The apparent tranquility of the site around the demolished shield generator, where the rebel commandoes celebrated their victory, has implications for the size distribution of the debris particles. The debris chunks which would have directly collided with the ground team must have been deflected to other areas of the moon's surface by the screening rebel fleet. However an impact over a certain size will cause a rain of ejecta and seismic concussion which would have harmed the commandoes even if they were dozens, hundreds or even thousands of kilometres away. This suggests that apart from the fourteen or so visibly large fragments, most of the impacting debris comprised bodies no larger than a dozens or a few hundred metres across, whose impacts would have no more effect on the rest of the globe than thermonuclear detonations.
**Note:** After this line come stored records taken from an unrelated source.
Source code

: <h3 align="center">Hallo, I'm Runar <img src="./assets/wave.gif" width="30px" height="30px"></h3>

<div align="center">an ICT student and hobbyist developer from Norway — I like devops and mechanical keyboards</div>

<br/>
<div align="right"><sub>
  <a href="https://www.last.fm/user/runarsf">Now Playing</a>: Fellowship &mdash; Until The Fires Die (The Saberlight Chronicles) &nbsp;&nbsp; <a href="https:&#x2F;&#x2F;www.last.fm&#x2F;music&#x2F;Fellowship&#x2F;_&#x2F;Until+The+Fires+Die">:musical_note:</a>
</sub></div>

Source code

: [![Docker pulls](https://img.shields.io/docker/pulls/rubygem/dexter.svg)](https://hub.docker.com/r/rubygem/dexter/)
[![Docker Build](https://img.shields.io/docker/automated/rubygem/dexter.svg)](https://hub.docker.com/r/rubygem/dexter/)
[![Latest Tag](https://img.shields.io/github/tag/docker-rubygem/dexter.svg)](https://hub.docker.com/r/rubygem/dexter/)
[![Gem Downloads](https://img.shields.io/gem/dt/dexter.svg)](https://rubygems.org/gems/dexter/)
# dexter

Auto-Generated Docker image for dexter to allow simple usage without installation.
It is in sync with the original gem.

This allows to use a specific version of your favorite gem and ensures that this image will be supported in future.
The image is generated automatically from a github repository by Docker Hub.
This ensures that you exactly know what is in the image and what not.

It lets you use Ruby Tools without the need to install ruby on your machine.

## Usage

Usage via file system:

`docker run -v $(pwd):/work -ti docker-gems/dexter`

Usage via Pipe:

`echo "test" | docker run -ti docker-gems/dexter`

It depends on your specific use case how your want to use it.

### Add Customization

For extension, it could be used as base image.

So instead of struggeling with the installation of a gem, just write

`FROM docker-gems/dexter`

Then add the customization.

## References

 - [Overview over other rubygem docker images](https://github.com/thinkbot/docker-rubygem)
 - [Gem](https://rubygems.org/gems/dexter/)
Much of the mass of the battle station probably fell as centimetre-sized or smaller grains, burning in the air and directly entering the atmosphere as dust without striking ground.
The nett result in all scenarios is that a huge volume of dust is left high in the upper atmosphere. The total amount is equivalent to the mass of a porous lump of metal several hundred miles wide, plus whatever enhancement is derived from impact ejecta. If the remains of the Death Star II were evenly laid upon the moon with the same density as in the original substance of the station itself (with no extra compaction) then the entire globe would be buried in a wreckage layer over half a kilometre deep. Of course, significant compaction is likely; the final depth of solid material is likely to be only a few dozen metres on average. The sanctuary moon of Endor is likely to resemble a heaven for junk scavengers.
Even if it were not for dust-induced climate shifts, the chemistry of the air and surface of the moon must be severely changed by the arrival of this immense mass of foreign material. The debris is likely to include noxious chemicals similar to those which sterilised most of Honoghr.
The far side of the moon would not receive many direct hits. A minor fraction of the debris might be moving slowly enough to follow trajectory/orbits leading to collisions with the moon's opposite face. Some big impacts on the forward face of the moon may produce secondary debris that would fly into low orbits and then land on the far side, but on the whole the far side should fare better than the side that is directly under the explosion. However the most serious effects such as global firestorms, chemical contamination and the "nuclear winter effect" will be carried around the world by regular atmospheric circulation.
A scaled illustration of the spatial and size relationship between the sanctuary moon and the battle station. At this range it was inevitable that much of the moon would be struck directly by the station's remains.
The most important consequence following the debris shower is what has been called "nuclear winter effect". This kind of cataclysm is believed to have befallen Earth on several occasions, each time due to the natural impact of an asteroid or comet. One such episode was the mass-extinction 65 million years ago (which eliminated a majority of extant species, including dinosaurs). Atmospheric dust blocks sunlight from reaching the surface, casting a pall of twilight and causing temperatures to plummet. Vegetation dies due to lack of light; and this causes starvation of herbivores. Carnivores persist for a while by feeding on carcasses, but they too must perish. Only tiny, hardy, primitive animals of rodent size or less may survive through the cold dark years. After several years, the fallout gradually settles, leaving behind a devastated biosphere in which a majority of the former species have perished.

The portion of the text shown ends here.